• EXERCISE GOAL
Report every line of the data that includes "Screenshot".

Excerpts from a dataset
┄┄┄┄┄┄┄┄┄┄
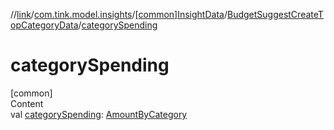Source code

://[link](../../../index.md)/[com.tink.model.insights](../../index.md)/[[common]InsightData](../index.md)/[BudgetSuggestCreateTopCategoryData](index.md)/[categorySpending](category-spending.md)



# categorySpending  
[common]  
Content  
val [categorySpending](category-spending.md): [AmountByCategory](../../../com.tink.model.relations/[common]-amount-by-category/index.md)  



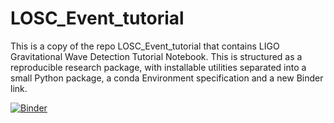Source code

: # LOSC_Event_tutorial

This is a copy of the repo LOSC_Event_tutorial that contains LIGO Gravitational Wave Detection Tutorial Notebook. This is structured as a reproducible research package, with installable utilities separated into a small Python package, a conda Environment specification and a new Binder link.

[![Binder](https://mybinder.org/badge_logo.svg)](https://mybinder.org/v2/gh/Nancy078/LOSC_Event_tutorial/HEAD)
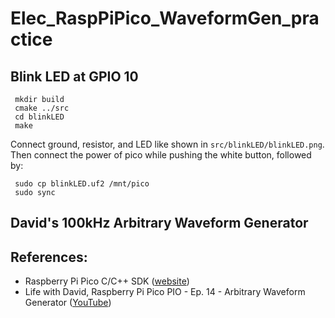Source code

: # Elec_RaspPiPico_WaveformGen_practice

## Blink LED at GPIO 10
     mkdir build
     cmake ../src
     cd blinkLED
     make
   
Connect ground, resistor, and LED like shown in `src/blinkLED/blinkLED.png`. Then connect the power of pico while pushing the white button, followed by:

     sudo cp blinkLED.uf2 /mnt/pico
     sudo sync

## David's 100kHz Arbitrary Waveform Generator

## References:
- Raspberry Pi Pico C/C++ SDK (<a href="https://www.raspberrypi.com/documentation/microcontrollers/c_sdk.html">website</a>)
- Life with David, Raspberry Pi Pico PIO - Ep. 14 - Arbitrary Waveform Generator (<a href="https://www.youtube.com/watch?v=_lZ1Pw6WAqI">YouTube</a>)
┄┄┄┄┄┄┄┄┄┄
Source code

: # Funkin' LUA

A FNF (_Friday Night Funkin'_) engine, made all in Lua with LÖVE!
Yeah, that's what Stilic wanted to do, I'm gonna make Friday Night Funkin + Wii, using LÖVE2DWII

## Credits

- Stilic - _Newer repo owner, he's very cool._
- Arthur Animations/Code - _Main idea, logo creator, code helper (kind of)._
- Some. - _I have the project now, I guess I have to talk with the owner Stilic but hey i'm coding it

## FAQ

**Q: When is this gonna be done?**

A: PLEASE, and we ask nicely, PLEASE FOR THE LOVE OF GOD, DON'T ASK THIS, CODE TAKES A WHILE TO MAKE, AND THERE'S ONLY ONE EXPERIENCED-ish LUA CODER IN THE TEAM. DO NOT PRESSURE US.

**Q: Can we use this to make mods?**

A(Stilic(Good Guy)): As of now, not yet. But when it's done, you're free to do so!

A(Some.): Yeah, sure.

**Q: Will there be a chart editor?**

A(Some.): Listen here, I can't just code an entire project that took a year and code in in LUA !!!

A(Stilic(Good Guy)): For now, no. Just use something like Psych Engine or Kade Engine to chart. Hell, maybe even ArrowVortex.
┄┄┄┄┄┄┄┄┄┄
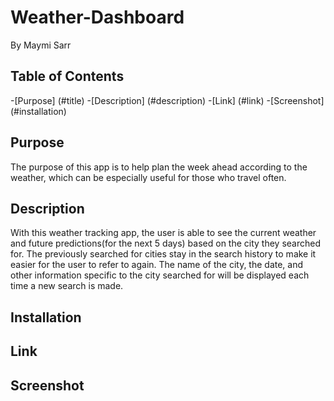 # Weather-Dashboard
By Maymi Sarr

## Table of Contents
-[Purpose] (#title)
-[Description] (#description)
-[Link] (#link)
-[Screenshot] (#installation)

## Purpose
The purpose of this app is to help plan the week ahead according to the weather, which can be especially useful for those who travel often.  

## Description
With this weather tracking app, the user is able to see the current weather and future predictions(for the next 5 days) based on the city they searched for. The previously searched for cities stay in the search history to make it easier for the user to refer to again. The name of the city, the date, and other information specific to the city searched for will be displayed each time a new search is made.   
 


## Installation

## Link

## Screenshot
┄┄┄┄┄┄┄┄┄┄
• ANSWER FOR THIS EXERCISE
-[Screenshot] (#installation)
## Screenshot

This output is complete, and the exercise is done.